Ilustrasi siswa mengikuti pembelajaran tatap muka. (ANTARA FOTO/Sigid Kurniawan)
Memasukkan pendidikan seksual dan reproduksi sebagai sistem pendidikan di sekolah, semisal dalam kurikulum pendidikan. Mengingat tidak semua taman kanak-kanak mengajarkan bagaimana mencegah perilaku kekerasan seksual pada anak serta mencegah anak menjadi korban dan pelaku. Begitu pun sekolah dasar hingga SMA.
Meskipun sudah ada yang masuk kurikulum sekolah, acap kali timbul salah paham antara pihak sekolah dan orang tua. Semisal, ketika anak mendapat pendidikan seksual dan reproduksi di sekolah, ketika pulang dan sampai di rumah malah membuat orang tuanya marah.
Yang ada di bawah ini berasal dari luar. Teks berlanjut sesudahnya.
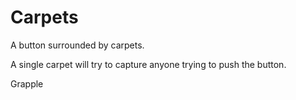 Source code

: # Carpets

A button surrounded by carpets.

A single carpet will try to capture anyone trying to push the button.

Grapple
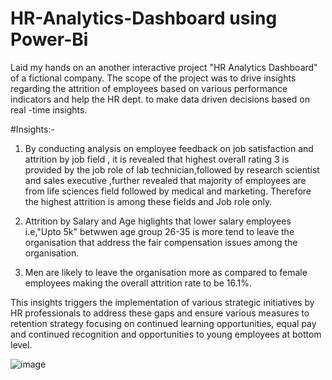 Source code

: # HR-Analytics-Dashboard using Power-Bi
 Laid my hands on an another interactive project "HR Analytics Dashboard" of a fictional company. The scope of the project was to drive insights regarding the attrition of employees based on various performance indicators and help the HR dept. to make data driven decisions based on real -time insights.
 
 #Insights:-
 1. By conducting analysis on employee feedback on job satisfaction and attrition by job field , it is revealed that highest overall rating 3 is provided by the job role of lab technician,followed by research scientist and sales executive ,further revealed that majority of employees are from life sciences field followed by medical and marketing. Therefore the highest attrition is among these fields and Job role only.
    
 2. Attrition by Salary and Age higlights that lower salary employees i.e,"Upto 5k" betwwen age group 26-35 is more tend to leave the organisation that address the fair compensation issues among the organisation.
    
3. Men are likely to leave the organisation more as compared to female employees making the overall attrition rate to be 16.1%.

 This insights triggers the implementation of various strategic initiatives by HR professionals to address these gaps and ensure various measures to retention strategy focusing on continued learning opportunities, equal pay and continued recognition and opportunities to young employees at bottom level.

 ![image](https://github.com/Nirala-Garima/HR-Analytics-Dashboard/assets/147384166/59f20246-c184-41f5-822c-7ac3ca3e8d98)

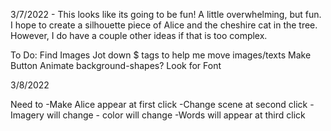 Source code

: 3/7/2022 - This looks like its going to be fun! A little overwhelming, but fun. I hope to create a silhouette piece of Alice and the cheshire cat in the tree. However, I do have a couple other ideas if that is too complex. 

To Do: 
Find Images
Jot down $ tags to help me move images/texts
Make Button 
Animate background-shapes? 
Look for Font

3/8/2022 

Need to 
-Make Alice appear at first click
-Change scene at second click 
    - Imagery will change 
    - color will change 
-Words will appear at third click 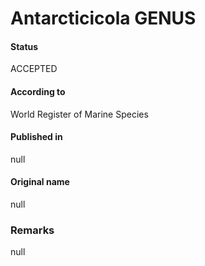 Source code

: Antarcticicola GENUS
=======

#### Status
ACCEPTED

#### According to
World Register of Marine Species

#### Published in
null

#### Original name
null

### Remarks
null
Gara-garanya si anak menyebut istilah-istilah alat kelamin secara gamblang di hadapan orang tuanya, seperti penis, vagina.
“Orang tua marah karena menganggap anak ngomong kotor,” kata Amalia.
Sebaliknya, ketika orang tua telah membekali pendidikan seksual dan reproduksi terhadap anak-anaknya di rumah, pihak sekolah yang marah. Lantaran si anak dinilai memberikan pengaruh buruk kepada teman-temannya karena berbagi pengetahuan tentang seks dan reproduksi tersebut.
“Jadi perlu ada koordinasi antara orang tua dan sekolah. Karena pendidikan seksual dan reproduksi selama ini hanya dilakukan dari satu pihak saja. Orang tua saja atau sekolah saja,” kata Amalia.